> **ASSIGNMENT**: Your copy of the lines below must match them exactly and contain no images.
Segment Start: RECORDS SUPPLIED
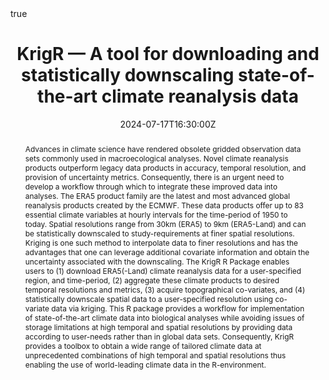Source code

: ---
abstract: Advances in climate science have rendered obsolete gridded observation data sets commonly used in macroecological analyses. Novel climate reanalysis products outperform legacy data products in accuracy, temporal resolution, and provision of uncertainty metrics. Consequently, there is an urgent need to develop a workflow through which to integrate these improved data into analyses. The ERA5 product family are the latest and most advanced global reanalysis products created by the ECMWF. These data products offer up to 83 essential climate variables at hourly intervals for the time-period of 1950 to today. Spatial resolutions range from 30km (ERA5) to 9km (ERA5-Land) and can be statistically downscaled to study-requirements at finer spatial resolutions. Kriging is one such method to interpolate data to finer resolutions and has the advantages that one can leverage additional covariate information and obtain the uncertainty associated with the downscaling. The KrigR R Package enables users to (1) download ERA5(-Land) climate reanalysis data for a user-specified region, and time-period, (2) aggregate these climate products to desired temporal resolutions and metrics, (3) acquire topographical co-variates, and (4) statistically downscale spatial data to a user-specified resolution using co-variate data via kriging. This R package provides a workflow for implementation of state-of-the-art climate data into biological analyses while avoiding issues of storage limitations at high temporal and spatial resolutions by providing data according to user-needs rather than in global data sets. Consequently, KrigR provides a toolbox to obtain a wide range of tailored climate data at unprecedented combinations of high temporal and spatial resolutions thus enabling the use of world-leading climate data in the R-environment.
all_day: false
authors: 
- ErikKusch
date: "2024-07-17T16:30:00Z"
date_end: "2024-07-17T18:30:00Z"
event: International Statistical Ecology Conference ISEC 2024
event_url: "https://statisticalecology.org/"
featured: false
image:
  caption: ''
  focal_point: Right
links: null
location: Swansea, United Kingdom
math: true
projects: [phd-packages, KrigR]
publishDate: "2024-07-18T00:00:00Z"
summary: A poster detailing the workings of my R package KrigR.
tags: 
 - Climate Data
 - Statistical Downscaling
 - KrigR
title: KrigR — A tool for downloading and statistically downscaling state-of-the-art climate reanalysis data
# url_code: "https://github.com/ErikKusch/Vegetation-Memory"
url_pdf: "https://htmlpreview.github.io/?https://github.com/ErikKusch/Homepage/blob/master/static/talks/2024-07-17-ISEC-KrigR-A-Tool-for-Downloading-and-Statistically-Downscaling-Climate-Reanalysis-Data.html"
# url_poster: "https://github.com/ErikKusch/Homepage/raw/master/static/talks/2010_09_VegMem.pdf"
url_video: ""
---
Segment End: RECORDS SUPPLIED
> **SOLVED PROBLEM**:
Source code

: ---
abstract: Advances in climate science have rendered obsolete gridded observation data sets commonly used in macroecological analyses. Novel climate reanalysis products outperform legacy data products in accuracy, temporal resolution, and provision of uncertainty metrics. Consequently, there is an urgent need to develop a workflow through which to integrate these improved data into analyses. The ERA5 product family are the latest and most advanced global reanalysis products created by the ECMWF. These data products offer up to 83 essential climate variables at hourly intervals for the time-period of 1950 to today. Spatial resolutions range from 30km (ERA5) to 9km (ERA5-Land) and can be statistically downscaled to study-requirements at finer spatial resolutions. Kriging is one such method to interpolate data to finer resolutions and has the advantages that one can leverage additional covariate information and obtain the uncertainty associated with the downscaling. The KrigR R Package enables users to (1) download ERA5(-Land) climate reanalysis data for a user-specified region, and time-period, (2) aggregate these climate products to desired temporal resolutions and metrics, (3) acquire topographical co-variates, and (4) statistically downscale spatial data to a user-specified resolution using co-variate data via kriging. This R package provides a workflow for implementation of state-of-the-art climate data into biological analyses while avoiding issues of storage limitations at high temporal and spatial resolutions by providing data according to user-needs rather than in global data sets. Consequently, KrigR provides a toolbox to obtain a wide range of tailored climate data at unprecedented combinations of high temporal and spatial resolutions thus enabling the use of world-leading climate data in the R-environment.
all_day: false
authors: 
- ErikKusch
date: "2024-07-17T16:30:00Z"
date_end: "2024-07-17T18:30:00Z"
event: International Statistical Ecology Conference ISEC 2024
event_url: "https://statisticalecology.org/"
featured: false
image:
  caption: ''
  focal_point: Right
links: null
location: Swansea, United Kingdom
math: true
projects: [phd-packages, KrigR]
publishDate: "2024-07-18T00:00:00Z"
summary: A poster detailing the workings of my R package KrigR.
tags: 
 - Climate Data
 - Statistical Downscaling
 - KrigR
title: KrigR — A tool for downloading and statistically downscaling state-of-the-art climate reanalysis data
# url_code: "https://github.com/ErikKusch/Vegetation-Memory"
url_pdf: "https://htmlpreview.github.io/?https://github.com/ErikKusch/Homepage/blob/master/static/talks/2024-07-17-ISEC-KrigR-A-Tool-for-Downloading-and-Statistically-Downscaling-Climate-Reanalysis-Data.html"
# url_poster: "https://github.com/ErikKusch/Homepage/raw/master/static/talks/2010_09_VegMem.pdf"
url_video: ""
---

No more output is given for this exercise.